**What to do**
Search the data for the string "tracking", and report each line where it is found.

^^^^^^^^^^^^^^^^

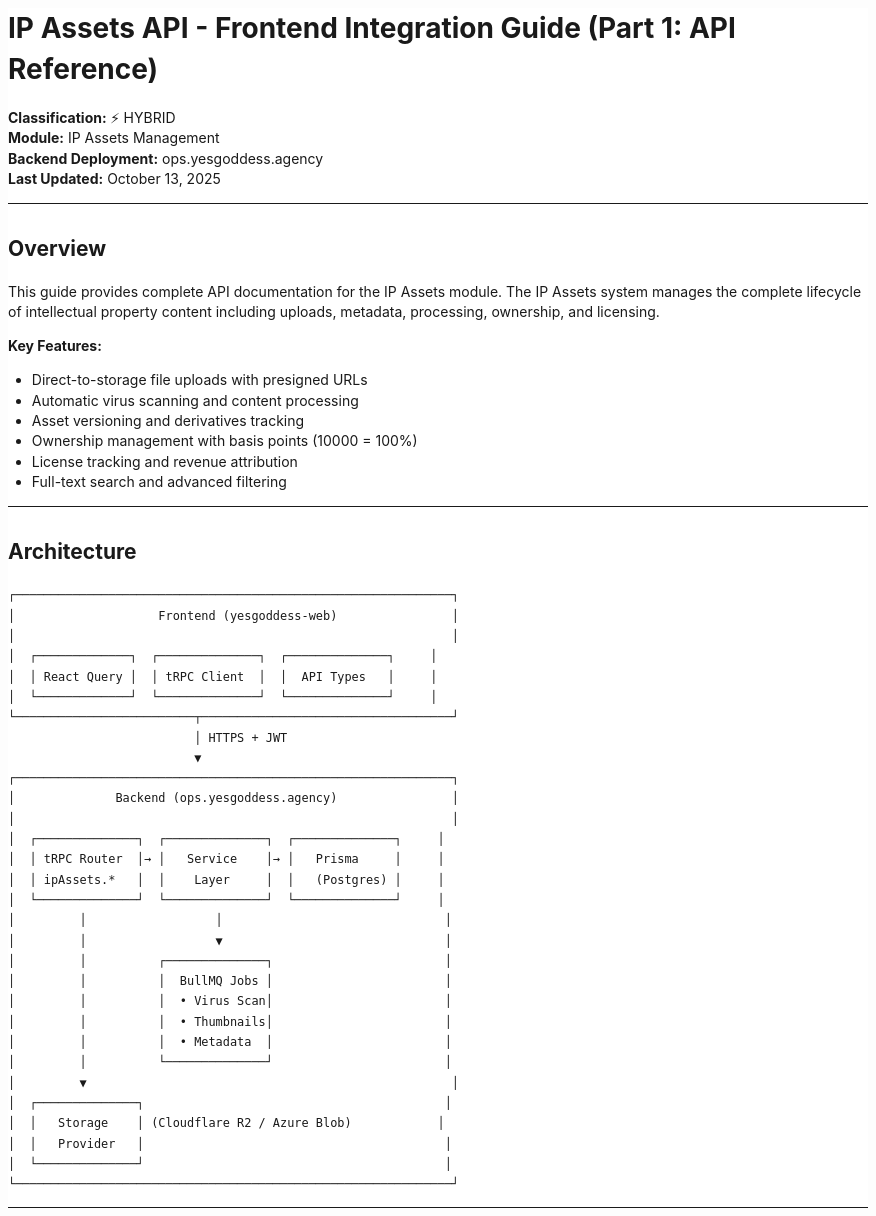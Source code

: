# IP Assets API - Frontend Integration Guide (Part 1: API Reference)

**Classification:** ⚡ HYBRID  
**Module:** IP Assets Management  
**Backend Deployment:** ops.yesgoddess.agency  
**Last Updated:** October 13, 2025

---

## Overview

This guide provides complete API documentation for the IP Assets module. The IP Assets system manages the complete lifecycle of intellectual property content including uploads, metadata, processing, ownership, and licensing.

**Key Features:**
- Direct-to-storage file uploads with presigned URLs
- Automatic virus scanning and content processing
- Asset versioning and derivatives tracking
- Ownership management with basis points (10000 = 100%)
- License tracking and revenue attribution
- Full-text search and advanced filtering

---

## Architecture

```
┌─────────────────────────────────────────────────────────────┐
│                    Frontend (yesgoddess-web)                │
│                                                             │
│  ┌─────────────┐  ┌──────────────┐  ┌──────────────┐     │
│  │ React Query │  │ tRPC Client  │  │  API Types   │     │
│  └─────────────┘  └──────────────┘  └──────────────┘     │
└─────────────────────────┬───────────────────────────────────┘
                          │ HTTPS + JWT
                          ▼
┌─────────────────────────────────────────────────────────────┐
│              Backend (ops.yesgoddess.agency)                │
│                                                             │
│  ┌──────────────┐  ┌──────────────┐  ┌──────────────┐     │
│  │ tRPC Router  │→ │   Service    │→ │   Prisma     │     │
│  │ ipAssets.*   │  │    Layer     │  │   (Postgres) │     │
│  └──────────────┘  └──────────────┘  └──────────────┘     │
│         │                  │                               │
│         │                  ▼                               │
│         │          ┌──────────────┐                        │
│         │          │  BullMQ Jobs │                        │
│         │          │  • Virus Scan│                        │
│         │          │  • Thumbnails│                        │
│         │          │  • Metadata  │                        │
│         │          └──────────────┘                        │
│         ▼                                                   │
│  ┌──────────────┐                                          │
│  │   Storage    │ (Cloudflare R2 / Azure Blob)            │
│  │   Provider   │                                          │
│  └──────────────┘                                          │
└─────────────────────────────────────────────────────────────┘
```

---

^^^^^^^^^^^^^^^^

**Solution for this exercise**
- Asset versioning and derivatives tracking
- License tracking and revenue attribution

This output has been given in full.